Sports can be a great way for young people to get away from the stress of school, make new friends, increase self-esteem, and improve productivity.

During the last year with COVID-19 worries, and the changes in school schedule, many young people found it all too much. Having to memorize a whole unit of math and complete a project for another class all in one week can really take a toll on a student’s mental health. Aaron Evans, a Grade 11 student from Riverside weighed in on this issue. “Personally, sports really help me calm down and get away from the business of the everyday school life, especially when I have multiple projects due in the same week. Sports just really helps me keep my mind off it all.”

Sports can also have a very positive effect on a student’s self-esteem. Higher self-esteem also has numerous amounts of benefits in one’s life from putting negative things into a positive perspective to helping someone cope in hard times. A February 2020 study by Ohio State University concluded that sports can be therapeutic for students and help them in various ways inside and outside of school. The university’s study also found that “students in sports clubs were better socially adjusted, felt less anxious, and were generally happier about their lives.” This increase in self-esteem can be important in students as so many of them feel they have a lot of pressure from teachers to parents to do well in school. They always feel like they just cannot live up to their parents’ expectations.

This increase in self-esteem can also improve a student’s school productivity. Playing sports or getting any physical activity increases endorphins, which in turn affects mood; a happy state of mind helps students when they go to work on a project. Sports also help in group projects as they can enhance creativity, critical thinking, and helps with communication and collaboration skills. “For me sports helped me when it comes to work and school as I can communicate with coworkers and fellow students about my ideas and get the job done efficiently,” said Evans.

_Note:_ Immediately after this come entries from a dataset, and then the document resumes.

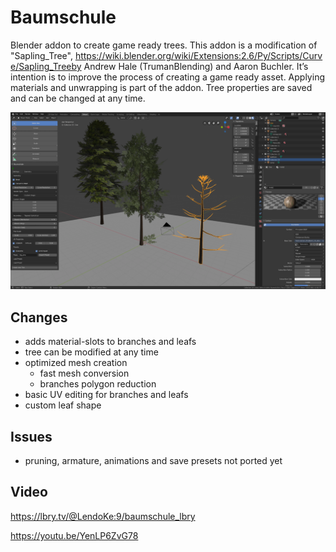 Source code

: # Baumschule
Blender addon to create game ready trees. This addon is a modification of "Sapling_Tree", https://wiki.blender.org/wiki/Extensions:2.6/Py/Scripts/Curve/Sapling_Treeby Andrew Hale (TrumanBlending) and Aaron Buchler.
It’s intention is to improve the process of creating a game ready asset. Applying materials and unwrapping is part of the addon. Tree properties are saved and can be changed at any time.


![image Info](./images/screenshot3.png "Screenshot")


## Changes
* adds material-slots to branches and leafs
* tree can be modified at any time
* optimized mesh creation
    * fast mesh conversion
    * branches polygon reduction
* basic UV editing for branches and leafs
* custom leaf shape
## Issues
* pruning, armature, animations and save presets not ported yet
## Video
https://lbry.tv/@LendoKe:9/baumschule_lbry

https://youtu.be/YenLP6ZvG78
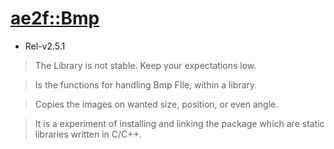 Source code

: # [ae2f::Bmp](https://github.com/ae2f/Bmp)
- Rel-v2.5.1
> The Library is not stable. Keep your expectations low.

> Is the functions for handling Bmp FIle, within a library.

> Copies the images on wanted size, position, or even angle.

> It is a experiment of installing and linking the package which are static libraries written in C/C++.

Another powerful antidote to stress and anxiety that sports or group exercises can provide is connecting to others.  Sports can improve mental health by giving students more friends to talk, to help them when they are in a tough patch in their life. This can be super helpful for someone battling with mental health especially if their new friend is accepting and will always be by their side no matter what happens. The Mental Health Foundation of the United Kingdom concluded that friendship “is a crucial element in protecting our mental health. We need to talk to our friends, and we want to listen when our friends want to talk to us. Our friends can keep us grounded and can help us get things in perspective.”

Riverside students’ mental health can benefit from playing recreational sports or any organized physical activity with others, even something like playing golf, or going for bike rides. Playing sports helps with self-esteem, productivity, and making new friends. While many students at Riverside not want to play an organized sport, it is recommended that they find a way to be active, releasing all those natural hormones that help reduce stress in stressful times.